## TO DO
Where the word "https" appears in a line below, copy the whole line.

## DATA LISTING
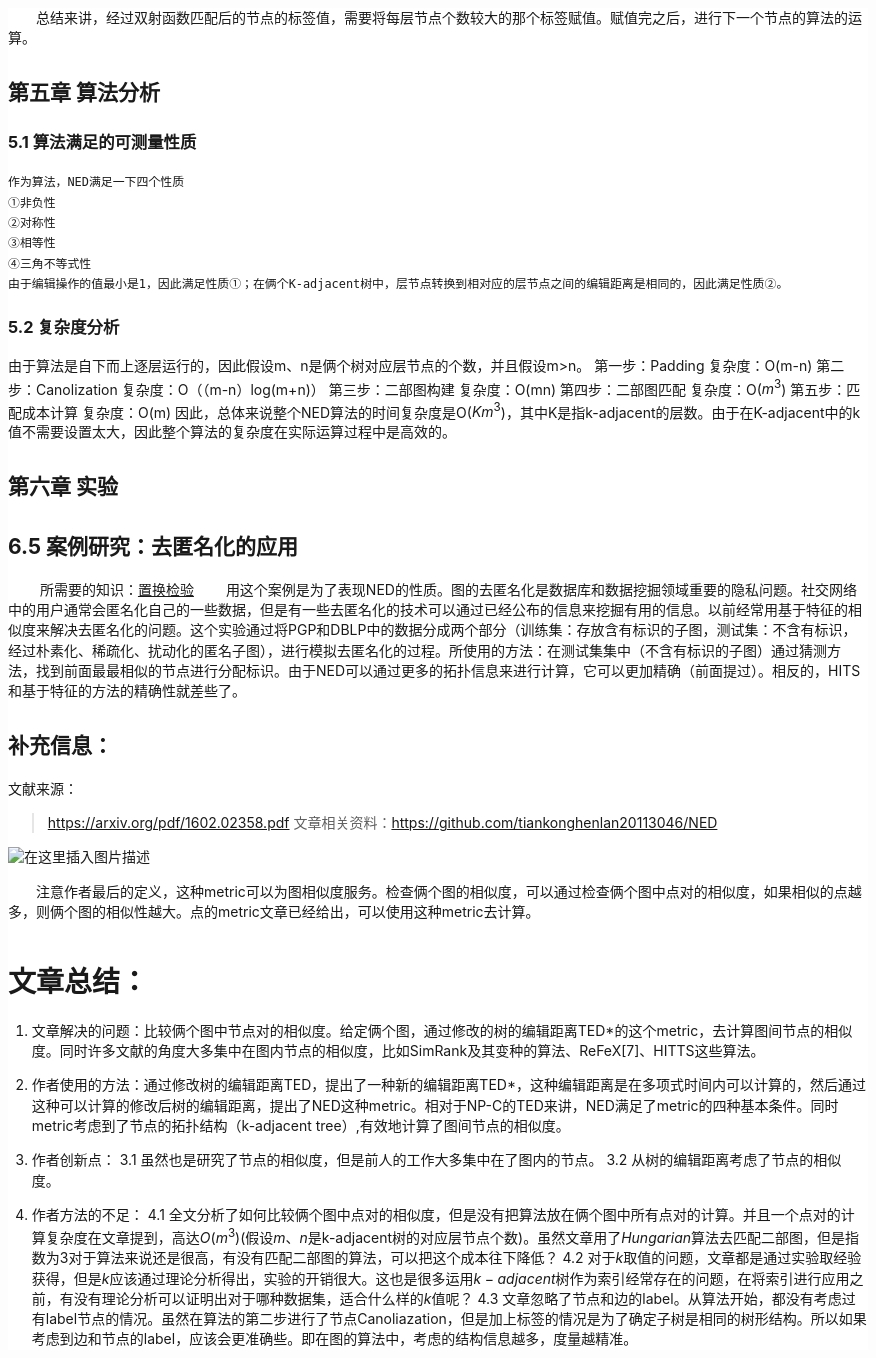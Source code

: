 &emsp;&emsp;总结来讲，经过双射函数匹配后的节点的标签值，需要将每层节点个数较大的那个标签赋值。赋值完之后，进行下一个节点的算法的运算。
## 第五章 算法分析
### 5.1 算法满足的可测量性质
	作为算法，NED满足一下四个性质
	①非负性
	②对称性
	③相等性
	④三角不等式性
	由于编辑操作的值最小是1，因此满足性质①；在俩个K-adjacent树中，层节点转换到相对应的层节点之间的编辑距离是相同的，因此满足性质②。
### 5.2 复杂度分析
 由于算法是自下而上逐层运行的，因此假设m、n是俩个树对应层节点的个数，并且假设m>n。
第一步：Padding 复杂度：O(m-n)
第二步：Canolization 复杂度：O（（m-n）log(m+n)）
第三步：二部图构建 复杂度：O(mn)
第四步：二部图匹配 复杂度：O($m^3$)
第五步：匹配成本计算 复杂度：O(m)
因此，总体来说整个NED算法的时间复杂度是O($Km^3$)，其中K是指k-adjacent的层数。由于在K-adjacent中的k值不需要设置太大，因此整个算法的复杂度在实际运算过程中是高效的。
## 第六章 实验
## 6.5 案例研究：去匿名化的应用
&emsp;&emsp; 所需要的知识：[置换检验](https://www.plob.org/article/3176.html)
 &emsp;&emsp;用这个案例是为了表现NED的性质。图的去匿名化是数据库和数据挖掘领域重要的隐私问题。社交网络中的用户通常会匿名化自己的一些数据，但是有一些去匿名化的技术可以通过已经公布的信息来挖掘有用的信息。以前经常用基于特征的相似度来解决去匿名化的问题。这个实验通过将PGP和DBLP中的数据分成两个部分（训练集：存放含有标识的子图，测试集：不含有标识，经过朴素化、稀疏化、扰动化的匿名子图），进行模拟去匿名化的过程。所使用的方法：在测试集集中（不含有标识的子图）通过猜测方法，找到前面最最相似的节点进行分配标识。由于NED可以通过更多的拓扑信息来进行计算，它可以更加精确（前面提过）。相反的，HITS和基于特征的方法的精确性就差些了。
	
## 补充信息：
文献来源：
>https://arxiv.org/pdf/1602.02358.pdf
>文章相关资料：https://github.com/tiankonghenlan20113046/NED

![在这里插入图片描述](https://img-blog.csdnimg.cn/20191118214243415.png?x-oss-process=image/watermark,type_ZmFuZ3poZW5naGVpdGk,shadow_10,text_aHR0cHM6Ly9ibG9nLmNzZG4ubmV0L0NhcHR1cmVJdFRlY2hub2xvZ3k=,size_16,color_FFFFFF,t_70)

&emsp;&emsp;注意作者最后的定义，这种metric可以为图相似度服务。检查俩个图的相似度，可以通过检查俩个图中点对的相似度，如果相似的点越多，则俩个图的相似性越大。点的metric文章已经给出，可以使用这种metric去计算。
# 文章总结：

1.  文章解决的问题：比较俩个图中节点对的相似度。给定俩个图，通过修改的树的编辑距离TED*的这个metric，去计算图间节点的相似度。同时许多文献的角度大多集中在图内节点的相似度，比如SimRank及其变种的算法、ReFeX[7]、HITTS这些算法。
2. 作者使用的方法：通过修改树的编辑距离TED，提出了一种新的编辑距离TED*，这种编辑距离是在多项式时间内可以计算的，然后通过这种可以计算的修改后树的编辑距离，提出了NED这种metric。相对于NP-C的TED来讲，NED满足了metric的四种基本条件。同时metric考虑到了节点的拓扑结构（k-adjacent tree）,有效地计算了图间节点的相似度。

3. 作者创新点：
3.1 虽然也是研究了节点的相似度，但是前人的工作大多集中在了图内的节点。
3.2 从树的编辑距离考虑了节点的相似度。

4. 作者方法的不足：
4.1 全文分析了如何比较俩个图中点对的相似度，但是没有把算法放在俩个图中所有点对的计算。并且一个点对的计算复杂度在文章提到，高达$O(m^3)$(假设$m、n$是k-adjacent树的对应层节点个数)。虽然文章用了$Hungarian$算法去匹配二部图，但是指数为3对于算法来说还是很高，有没有匹配二部图的算法，可以把这个成本往下降低？
4.2 对于$k$取值的问题，文章都是通过实验取经验获得，但是$k$应该通过理论分析得出，实验的开销很大。这也是很多运用$k-adjacent$树作为索引经常存在的问题，在将索引进行应用之前，有没有理论分析可以证明出对于哪种数据集，适合什么样的$k$值呢？
4.3 文章忽略了节点和边的label。从算法开始，都没有考虑过有label节点的情况。虽然在算法的第二步进行了节点Canoliazation，但是加上标签的情况是为了确定子树是相同的树形结构。所以如果考虑到边和节点的label，应该会更准确些。即在图的算法中，考虑的结构信息越多，度量越精准。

## RESULT OF THE TASK
&emsp;&emsp; 所需要的知识：[置换检验](https://www.plob.org/article/3176.html)
>https://arxiv.org/pdf/1602.02358.pdf
>文章相关资料：https://github.com/tiankonghenlan20113046/NED
![在这里插入图片描述](https://img-blog.csdnimg.cn/20191118214243415.png?x-oss-process=image/watermark,type_ZmFuZ3poZW5naGVpdGk,shadow_10,text_aHR0cHM6Ly9ibG9nLmNzZG4ubmV0L0NhcHR1cmVJdFRlY2hub2xvZ3k=,size_16,color_FFFFFF,t_70)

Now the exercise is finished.